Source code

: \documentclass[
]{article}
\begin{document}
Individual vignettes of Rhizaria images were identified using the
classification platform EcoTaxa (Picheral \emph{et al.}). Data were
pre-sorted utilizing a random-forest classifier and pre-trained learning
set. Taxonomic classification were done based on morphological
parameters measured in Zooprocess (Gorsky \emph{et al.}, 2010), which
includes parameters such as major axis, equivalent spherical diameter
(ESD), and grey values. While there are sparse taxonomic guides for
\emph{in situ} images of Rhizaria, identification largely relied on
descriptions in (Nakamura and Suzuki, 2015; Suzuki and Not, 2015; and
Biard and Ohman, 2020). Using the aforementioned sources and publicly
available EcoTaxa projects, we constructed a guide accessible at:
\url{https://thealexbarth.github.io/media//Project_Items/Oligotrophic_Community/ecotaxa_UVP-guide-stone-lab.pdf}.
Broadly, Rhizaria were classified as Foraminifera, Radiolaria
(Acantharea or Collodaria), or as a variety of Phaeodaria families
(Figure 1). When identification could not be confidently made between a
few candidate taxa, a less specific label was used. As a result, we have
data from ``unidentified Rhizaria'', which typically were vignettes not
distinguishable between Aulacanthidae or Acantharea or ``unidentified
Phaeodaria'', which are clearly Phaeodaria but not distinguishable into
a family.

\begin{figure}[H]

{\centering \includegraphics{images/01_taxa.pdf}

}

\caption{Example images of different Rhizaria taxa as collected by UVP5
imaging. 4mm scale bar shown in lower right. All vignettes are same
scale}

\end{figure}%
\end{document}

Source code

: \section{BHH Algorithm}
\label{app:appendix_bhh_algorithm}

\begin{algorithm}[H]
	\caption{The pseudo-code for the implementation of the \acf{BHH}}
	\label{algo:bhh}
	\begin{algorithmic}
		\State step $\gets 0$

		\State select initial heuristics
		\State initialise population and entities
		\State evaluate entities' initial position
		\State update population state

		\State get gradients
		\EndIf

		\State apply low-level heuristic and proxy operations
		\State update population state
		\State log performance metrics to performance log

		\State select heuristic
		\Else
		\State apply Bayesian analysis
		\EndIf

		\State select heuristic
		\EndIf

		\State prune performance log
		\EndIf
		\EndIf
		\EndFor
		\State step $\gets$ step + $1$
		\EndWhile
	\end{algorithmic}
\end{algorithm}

+===+

Recopy the entries above exactly, with every line included.

Source code

: \documentclass[
]{article}
\begin{document}
Individual vignettes of Rhizaria images were identified using the
classification platform EcoTaxa (Picheral \emph{et al.}). Data were
pre-sorted utilizing a random-forest classifier and pre-trained learning
set. Taxonomic classification were done based on morphological
parameters measured in Zooprocess (Gorsky \emph{et al.}, 2010), which
includes parameters such as major axis, equivalent spherical diameter
(ESD), and grey values. While there are sparse taxonomic guides for
\emph{in situ} images of Rhizaria, identification largely relied on
descriptions in (Nakamura and Suzuki, 2015; Suzuki and Not, 2015; and
Biard and Ohman, 2020). Using the aforementioned sources and publicly
available EcoTaxa projects, we constructed a guide accessible at:
\url{https://thealexbarth.github.io/media//Project_Items/Oligotrophic_Community/ecotaxa_UVP-guide-stone-lab.pdf}.
Broadly, Rhizaria were classified as Foraminifera, Radiolaria
(Acantharea or Collodaria), or as a variety of Phaeodaria families
(Figure 1). When identification could not be confidently made between a
few candidate taxa, a less specific label was used. As a result, we have
data from ``unidentified Rhizaria'', which typically were vignettes not
distinguishable between Aulacanthidae or Acantharea or ``unidentified
Phaeodaria'', which are clearly Phaeodaria but not distinguishable into
a family.

\begin{figure}[H]

{\centering \includegraphics{images/01_taxa.pdf}

}

\caption{Example images of different Rhizaria taxa as collected by UVP5
imaging. 4mm scale bar shown in lower right. All vignettes are same
scale}

\end{figure}%
\end{document}

Source code

: \section{BHH Algorithm}
\label{app:appendix_bhh_algorithm}

\begin{algorithm}[H]
	\caption{The pseudo-code for the implementation of the \acf{BHH}}
	\label{algo:bhh}
	\begin{algorithmic}
		\State step $\gets 0$

		\State select initial heuristics
		\State initialise population and entities
		\State evaluate entities' initial position
		\State update population state

		\State get gradients
		\EndIf

		\State apply low-level heuristic and proxy operations
		\State update population state
		\State log performance metrics to performance log

		\State select heuristic
		\Else
		\State apply Bayesian analysis
		\EndIf

		\State select heuristic
		\EndIf

		\State prune performance log
		\EndIf
		\EndIf
		\EndFor
		\State step $\gets$ step + $1$
		\EndWhile
	\end{algorithmic}
\end{algorithm}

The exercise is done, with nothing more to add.